Building clang 8.0.0rc1 for fedora using gcc 9 compiles file, but validation fails in ~150 places. When building with -O0, everything validates fine. When building with -O1, everything validates fine. When building with -O2, validation fails. When building with -O2 -fsanitize=address, everything validates fine. Running clang under valgrind gives good hint on the error location: valgrind /builddir/build/BUILD/cfe-8.0.0rc1.src/_build/bin/clang -cc1 -internal-isystem /builddir/build/BUILD/cfe-8.0.0rc1.src/_build/lib64/clang/8.0.0/include -nostdsysteminc -fopenmp -x c++ -triple powerpc64le-unknown-unknown -fopenmp-targets=nvptx64-nvidia-cuda -emit-llvm /builddir/build/BUILD/cfe-8.0.0rc1.src/test/OpenMP/nvptx_declare_target_var_ctor_dtor_codegen.cpp -o - ==2582== Conditional jump or move depends on uninitialised value(s) ==2582== at 0x880DC79: clang::CodeGen::CodeGenModule::ConstructAttributeList(llvm::StringRef, clang::CodeGen::CGFunctionInfo const&, clang::CodeGen::CGCalleeInfo, llvm::AttributeList&, unsigned int&, bool) (CGCall.cpp:2060) ==2582== by 0x8A1E749: clang::CodeGen::CodeGenModule::SetLLVMFunctionAttributes(clang::GlobalDecl, clang::CodeGen::CGFunctionInfo const&, llvm::Function*) (CodeGenModule.cpp:1171) ==2582== by 0x8A238AA: clang::CodeGen::CodeGenModule::SetFunctionAttributes(clang::GlobalDecl, llvm::Function*, bool, bool) (CodeGenModule.cpp:1548) ==2582== by 0x8A5CA16: clang::CodeGen::CodeGenModule::GetOrCreateLLVMFunction(llvm::StringRef, llvm::Type*, clang::GlobalDecl, bool, bool, bool, llvm::AttributeList, clang::CodeGen::ForDefinition_t) (CodeGenModule.cpp:2824) ==2582== by 0x87F7FAC: clang::CodeGen::CodeGenModule::getAddrOfCXXStructor(clang::CXXMethodDecl const*, clang::CodeGen::StructorType, clang::CodeGen::CGFunctionInfo const*, llvm::FunctionType*, bool, clang::CodeGen::ForDefinition_t) (CGCXX.cpp:253) ==2582== by 0x882255E: clang::CodeGen::CodeGenFunction::EmitCXXConstructorCall(clang::CXXConstructorDecl const*, clang::CXXCtorType, bool, bool, clang::CodeGen::Address, clang::CodeGen::CallArgList&, clang::CodeGen::AggValueSlot::Overlap_t, clang::SourceLocation, bool) (CGClass.cpp:2134) ==2582== by 0x882343C: clang::CodeGen::CodeGenFunction::EmitCXXConstructorCall(clang::CXXConstructorDecl const*, clang::CXXCtorType, bool, bool, clang::CodeGen::Address, clang::CXXConstructExpr const*, clang::CodeGen::AggValueSlot::Overlap_t, bool) (CGClass.cpp:2052) ==2582== by 0x88B1B79: clang::CodeGen::CodeGenFunction::EmitCXXConstructEx (...)
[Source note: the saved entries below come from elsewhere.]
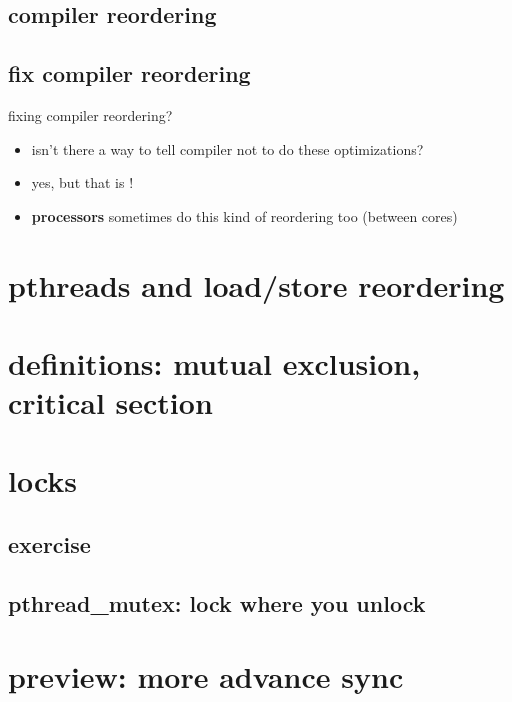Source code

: \subsection{compiler reordering}


\subsection{fix compiler reordering}
\begin{frame}{fixing compiler reordering?}
    \begin{itemize}
    \item isn't there a way to tell compiler not to do these optimizations?
    \item yes, but that is !
    \item \textbf{processors} sometimes do this kind of reordering too (between cores)
    \end{itemize}
\end{frame}

\section{pthreads and load/store reordering}


\section{definitions: mutual exclusion, critical section}


\section{locks}




\subsection{exercise}


\subsection{pthread\_mutex: lock where you unlock}


\section{preview: more advance sync}


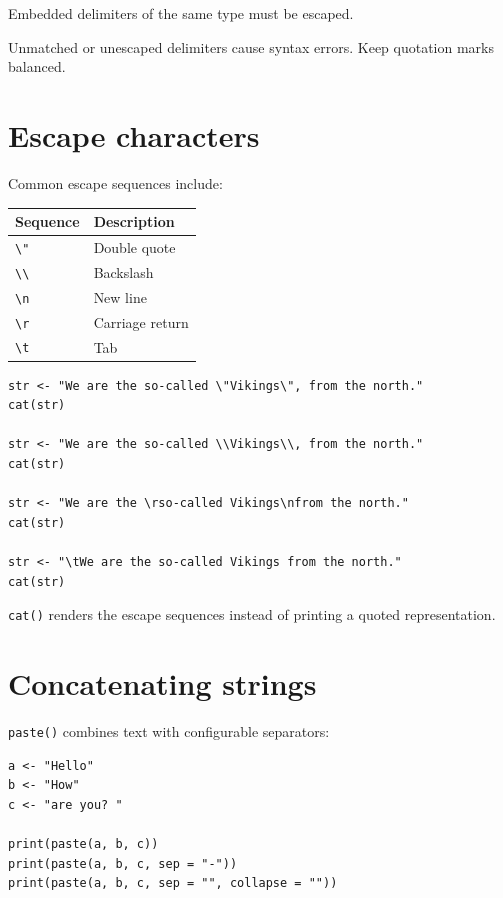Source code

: Embedded delimiters of the same type must be escaped.

\begin{pitfall}
Unmatched or unescaped delimiters cause syntax errors. Keep quotation marks balanced.
\end{pitfall}

\section{Escape characters}

Common escape sequences include:

\begin{dstable}
\begin{tabularx}{\linewidth}{@{}p{2.4cm}X@{}}
\toprule
\rowcolor{DSPaleBlue!92}
Sequence & Description \\
\midrule
\texttt{\textbackslash"} & Double quote \\
\texttt{\textbackslash\textbackslash} & Backslash \\
\texttt{\textbackslash n} & New line \\
\texttt{\textbackslash r} & Carriage return \\
\texttt{\textbackslash t} & Tab \\
\bottomrule
\end{tabularx}
\end{dstable}

\begin{lstlisting}[style=dsr]
str <- "We are the so-called \"Vikings\", from the north."
cat(str)

str <- "We are the so-called \\Vikings\\, from the north."
cat(str)

str <- "We are the \rso-called Vikings\nfrom the north."
cat(str)

str <- "\tWe are the so-called Vikings from the north."
cat(str)
\end{lstlisting}

\texttt{cat()} renders the escape sequences instead of printing a quoted representation.

\section{Concatenating strings}

\texttt{paste()} combines text with configurable separators:

\begin{lstlisting}[style=dsr]
a <- "Hello"
b <- "How"
c <- "are you? "

print(paste(a, b, c))
print(paste(a, b, c, sep = "-"))
print(paste(a, b, c, sep = "", collapse = ""))
\end{lstlisting}

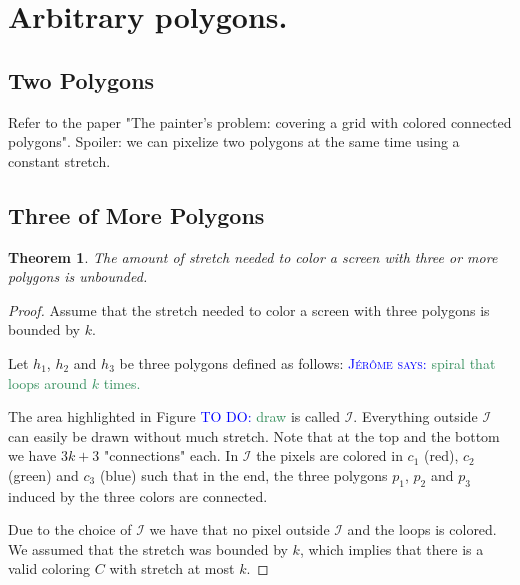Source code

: \documentclass{paper}
\newtheorem{theorem}{Theorem}
\newcommand{\mremark}[3]{\textcolor{blue}{\textsc{#1 #2:}} \textcolor{SeaGreen}{\textsf{#3}}}
\newcommand{\jerome}[2][says]{\mremark{J\'er\^ome}{#1}{#2}}
\newcommand{\todo}[2][DO]{\mremark{TO}{#1}{#2}}
\newcommand{\draw}{\todo{draw}}
\newcommand{\spg}{\mathcal{S\!P}}
\newcommand{\ixi}{\mathcal{I}}
\begin{document}
{\section{Arbitrary polygons.}
\label{sec:arbitrary}

\subsection{Two Polygons}

Refer to the paper "The painter’s problem: covering a grid with colored connected polygons".
Spoiler: we can pixelize two polygons at the same time using a constant stretch.

\subsection{Three of More Polygons}

\begin{theorem}\label{thm:unbouded}
The amount of stretch needed to color a screen with three or more polygons is unbounded.
\end{theorem}
\begin{proof}
Assume that the stretch needed to color a screen with three polygons is bounded by $k$.

Let $h_1$, $h_2$ and $h_3$ be three polygons defined as follows:
\jerome{spiral that loops around $k$ times.}

The area highlighted in Figure \todo{draw} is called $\ixi$.
Everything outside $\ixi$ can easily be drawn without much stretch.
Note that at the top and the bottom we have $3k+3$ "connections" each. In $\ixi$ the pixels are colored in $c_1$ (red), $c_2$ (green) and $c_3$ (blue) such that in the end, the three polygons $p_1$, $p_2$ and $p_3$ induced by the three colors are connected.


Due to the choice of $\ixi$ we have that no pixel outside $\ixi$ and the loops is colored.
We assumed that the stretch was bounded by $k$, which implies that there is a valid coloring $C$ with stretch at most $k$.


\end{proof}}
\end{document}
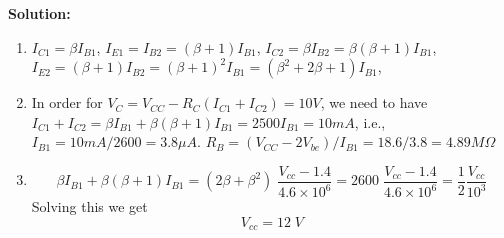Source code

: \begin{enumerate}

{\bf Solution:}

\begin{enumerate}
\item $I_{C1}=\beta I_{B1}$, $I_{E1}=I_{B2}=(\beta+1) I_{B1}$, 
  $I_{C2}=\beta I_{B2}=\beta (\beta+1) I_{B1}$, 
  $I_{E2}=(\beta+1) I_{B2}=(\beta+1)^2 I_{B1}=(\beta^2+2\beta+1)I_{B1}$, 
\item In order for $V_C=V_{CC}-R_C (I_{C1}+I_{C2})=10V$, we need to have
  $I_{C1}+I_{C2}=\beta I_{B1}+\beta (\beta+1) I_{B1}=2500 I_{B1}=10 mA$, i.e.,
  $I_{B1}=10 mA/2600=3.8 \mu A$. 
  $R_B=(V_{CC}-2V_{be})/I_{B1}=18.6/3.8=4.89 M\Omega$
\item 
  \[ \beta I_{B1}+\beta (\beta+1) I_{B1}
  =(2\beta+\beta^2)\;\frac{V_{cc}-1.4}{4.6\times 10^6}
  =2600\;\frac{V_{cc}-1.4}{4.6\times 10^6}=\frac{1}{2}\frac{V_{cc}}{10^3} \]
  Solving this we get
  \[ V_{cc}=12\;V \]
 \end{enumerate}
\end{enumerate}



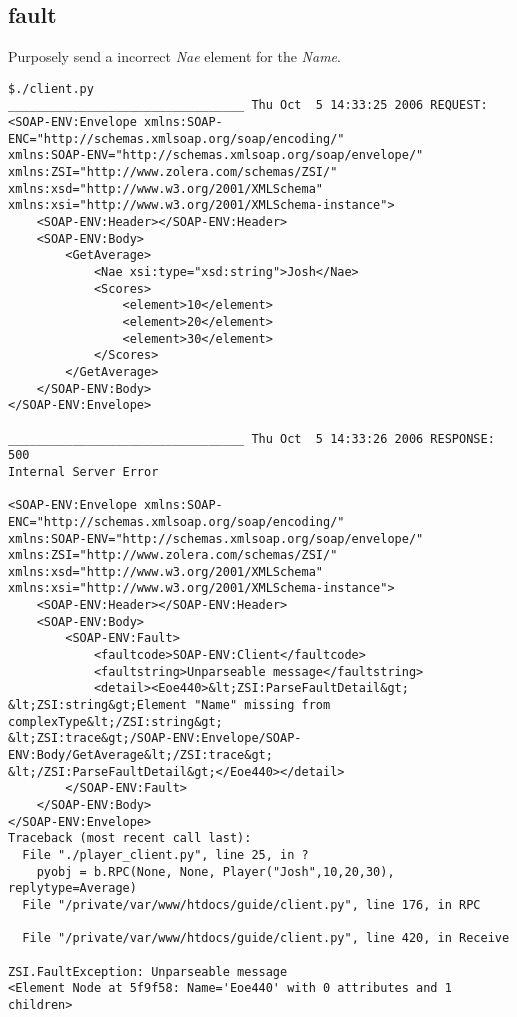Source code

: \subsection{fault} Purposely send a incorrect \emph{Nae} element for the
\emph{Name}.
\begin{verbatim}
$./client.py
_________________________________ Thu Oct  5 14:33:25 2006 REQUEST:
<SOAP-ENV:Envelope xmlns:SOAP-ENC="http://schemas.xmlsoap.org/soap/encoding/"
xmlns:SOAP-ENV="http://schemas.xmlsoap.org/soap/envelope/"
xmlns:ZSI="http://www.zolera.com/schemas/ZSI/"
xmlns:xsd="http://www.w3.org/2001/XMLSchema"
xmlns:xsi="http://www.w3.org/2001/XMLSchema-instance">
	<SOAP-ENV:Header></SOAP-ENV:Header>
	<SOAP-ENV:Body>
		<GetAverage>
			<Nae xsi:type="xsd:string">Josh</Nae>
			<Scores>
				<element>10</element>
				<element>20</element>
				<element>30</element>
			</Scores>
		</GetAverage>
	</SOAP-ENV:Body>
</SOAP-ENV:Envelope>

_________________________________ Thu Oct  5 14:33:26 2006 RESPONSE:
500
Internal Server Error

<SOAP-ENV:Envelope xmlns:SOAP-ENC="http://schemas.xmlsoap.org/soap/encoding/"
xmlns:SOAP-ENV="http://schemas.xmlsoap.org/soap/envelope/"
xmlns:ZSI="http://www.zolera.com/schemas/ZSI/"
xmlns:xsd="http://www.w3.org/2001/XMLSchema"
xmlns:xsi="http://www.w3.org/2001/XMLSchema-instance">
	<SOAP-ENV:Header></SOAP-ENV:Header>
	<SOAP-ENV:Body>
		<SOAP-ENV:Fault>
			<faultcode>SOAP-ENV:Client</faultcode>
			<faultstring>Unparseable message</faultstring>
			<detail><Eoe440>&lt;ZSI:ParseFaultDetail&gt;
&lt;ZSI:string&gt;Element "Name" missing from complexType&lt;/ZSI:string&gt;
&lt;ZSI:trace&gt;/SOAP-ENV:Envelope/SOAP-ENV:Body/GetAverage&lt;/ZSI:trace&gt;
&lt;/ZSI:ParseFaultDetail&gt;</Eoe440></detail>
		</SOAP-ENV:Fault>
	</SOAP-ENV:Body>
</SOAP-ENV:Envelope>
Traceback (most recent call last):
  File "./player_client.py", line 25, in ?
    pyobj = b.RPC(None, None, Player("Josh",10,20,30), replytype=Average)
  File "/private/var/www/htdocs/guide/client.py", line 176, in RPC

  File "/private/var/www/htdocs/guide/client.py", line 420, in Receive

ZSI.FaultException: Unparseable message
<Element Node at 5f9f58: Name='Eoe440' with 0 attributes and 1 children>
\end{verbatim}

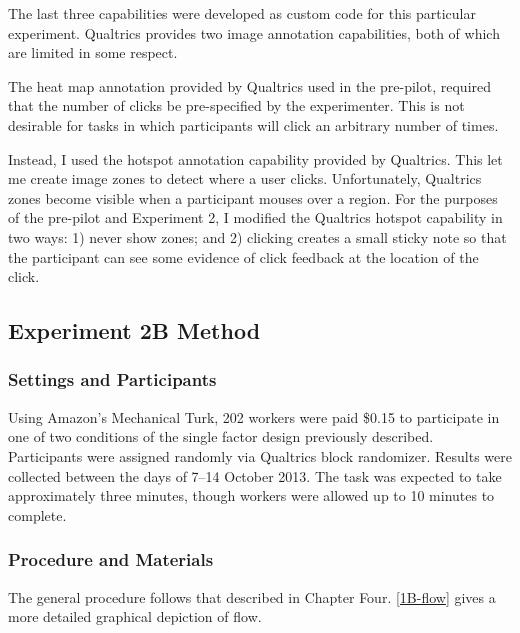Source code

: The last three capabilities were developed as custom code for this particular experiment. Qualtrics provides two image annotation capabilities, both of which are limited in some respect. 

The heat map annotation provided by Qualtrics used in the pre-pilot, required that the number of clicks be pre-specified by the experimenter. This is not desirable for tasks in which participants will click an arbitrary number of times. 

Instead, I used the hotspot annotation capability provided by Qualtrics. This let me create image zones to detect where a user clicks. Unfortunately, Qualtrics zones become visible when a participant mouses over a region. For the purposes of the pre-pilot and Experiment 2, I modified the Qualtrics hotspot capability in two ways: 1) never show zones; and 2) clicking creates a small sticky note so that the participant can see some evidence of click feedback at the location of the click.

\subsection{Experiment 2B Method}
\label{experiment2bmethod}

\subsubsection{Settings and Participants}
\label{settingsandparticipants}

Using Amazon's Mechanical Turk, 202 workers were paid \$0.15 to participate in one of two conditions of the single factor design previously described. Participants were assigned randomly via Qualtrics block randomizer. Results were collected between the days of 7--14 October 2013. The task was expected to take approximately three minutes, though workers were allowed up to 10 minutes to complete.

\subsubsection{Procedure and Materials}
\label{procedureandmaterials}

The general procedure follows that described in Chapter Four.  \autoref{1B-flow}  gives a more detailed graphical depiction of flow.

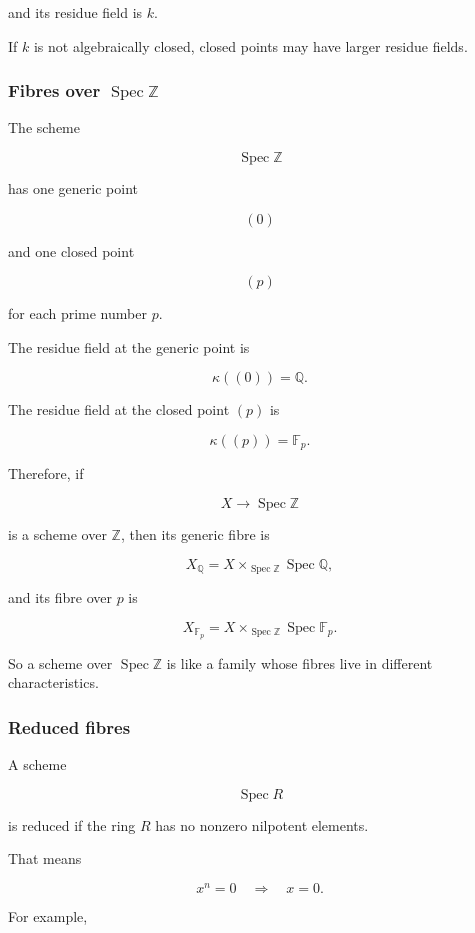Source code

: \documentclass[12pt,a4paper]{article}
\theoremstyle{notespace}
\begin{document}
and its residue field is \(k\).

If \(k\) is not algebraically closed, closed points may have larger residue fields.

\subsubsection{Fibres over \texorpdfstring{\(\operatorname{Spec}\mathbb{Z}\)}{Spec Z}}

The scheme

\[
\operatorname{Spec}\mathbb{Z}
\]

has one generic point

\[
(0)
\]

and one closed point

\[
(p)
\]

for each prime number \(p\).

The residue field at the generic point is

\[
\kappa((0))=\mathbb{Q}.
\]

The residue field at the closed point \((p)\) is

\[
\kappa((p))=\mathbb{F}_p.
\]

Therefore, if

\[
X\to \operatorname{Spec}\mathbb{Z}
\]

is a scheme over \(\mathbb{Z}\), then its generic fibre is

\[
X_{\mathbb{Q}}
=
X\times_{\operatorname{Spec}\mathbb{Z}}\operatorname{Spec}\mathbb{Q},
\]

and its fibre over \(p\) is

\[
X_{\mathbb{F}_p}
=
X\times_{\operatorname{Spec}\mathbb{Z}}\operatorname{Spec}\mathbb{F}_p.
\]

So a scheme over \(\operatorname{Spec}\mathbb{Z}\) is like a family whose fibres live in different characteristics.

\subsubsection{Reduced fibres}

A scheme

\[
\operatorname{Spec}R
\]

is reduced if the ring \(R\) has no nonzero nilpotent elements.

That means

\[
x^n=0
\quad\Longrightarrow\quad
x=0.
\]

For example,
\end{document}
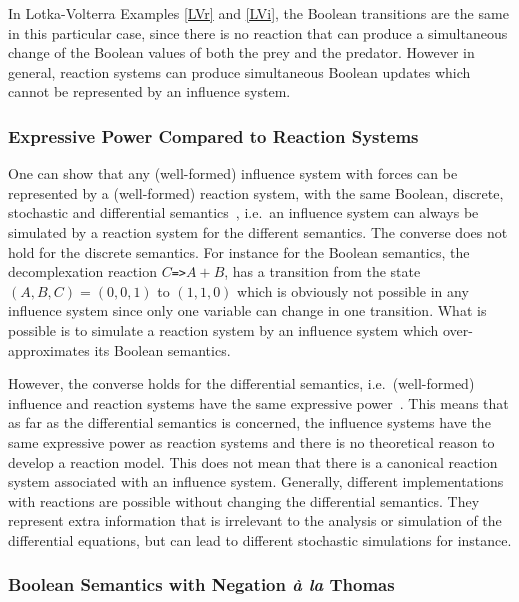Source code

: \documentclass[graybox]{svmult}
\begin{document}
In Lotka-Volterra Examples \ref{LVr} and \ref{LVi},
the Boolean transitions are the same
in this particular case, since there is no reaction that can produce a simultaneous change of the Boolean values of both the prey and the predator.
However in general, reaction systems can produce simultaneous Boolean updates which cannot be represented by an influence system.



\subsubsection{Expressive Power Compared to Reaction Systems}


One can show that any (well-formed) influence system with forces can be represented by a (well-formed) reaction system,
with the same Boolean, discrete, stochastic and differential semantics~\cite{FMRS16cmsb},
i.e.~an influence system can always be simulated by a reaction system for the different semantics.
The converse does not hold for the discrete semantics. For instance for the Boolean semantics, the decomplexation reaction $C$\lstinline|=>|$A+B$,
  has a transition from the state $(A,B,C)=(0,0,1)$ to $(1,1,0)$ which is obviously
  not possible in any influence system since only one variable can change in one transition.
  What is possible is to simulate a reaction system by an influence system which over-approximates its Boolean semantics.

  However, the converse holds for the differential semantics,
  i.e.~(well-formed) influence and reaction systems have the same expressive power~\cite{FMRS16cmsb}.
This means that as far as the differential semantics is concerned,
the influence systems have the same expressive power as reaction systems
and there is no theoretical reason to develop a reaction model.
This does not mean that there is a canonical reaction system associated with an influence system.
Generally, different implementations with reactions are possible without changing the differential semantics.
They represent extra information that is irrelevant to the analysis or simulation of the differential equations,
but can lead to different stochastic simulations for instance.



\subsubsection{Boolean Semantics with Negation \emph{\`a la} Thomas}\label{Thomas}
\end{document}

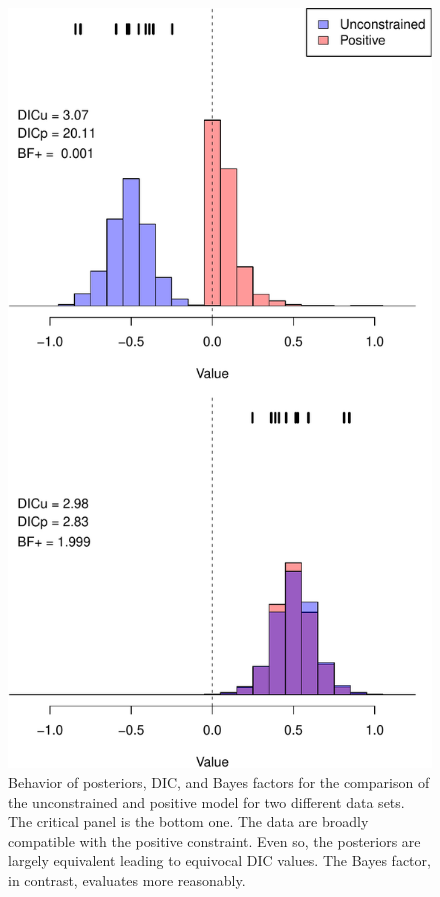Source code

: \documentclass[english,man]{apa6}
\theoremstyle{definition}
\theoremstyle{definition}
\theoremstyle{remark}
\begin{document}
\begin{figure}[htbp]
\centering
\includegraphics{p_files/figure-latex/dic-1.pdf}
\caption{\label{fig:dic}Behavior of posteriors, DIC, and Bayes factors for
the comparison of the unconstrained and positive model for two different
data sets. The critical panel is the bottom one. The data are broadly
compatible with the positive constraint. Even so, the posteriors are
largely equivalent leading to equivocal DIC values. The Bayes factor, in
contrast, evaluates more reasonably.}
\end{figure}
\end{document}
The problem lies in the initialization of the bitfield members of ABIArgInfo. Rewriting the default constructor to properly set each member fixes the error.
+hans for release bugs.
Fix available in https://reviews.llvm.org/D57523
(In reply to sguelton from comment #0) > ==2582== Conditional jump or move depends on uninitialised value(s) > ==2582== at 0x880DC79: > clang::CodeGen::CodeGenModule::ConstructAttributeList(llvm::StringRef, > clang::CodeGen::CGFunctionInfo const&, clang::CodeGen::CGCalleeInfo, > llvm::AttributeList&, unsigned int&, bool) (CGCall.cpp:2060) CGCall.cpp:2060 at 8.0.0-rc1 is this line: else if (AI.getInReg()) that returns the InReg bitfield. But that bitfield does get initialized (to false) in both of ABIArgInfo's constructors. So I don't understand what the error is here exactly?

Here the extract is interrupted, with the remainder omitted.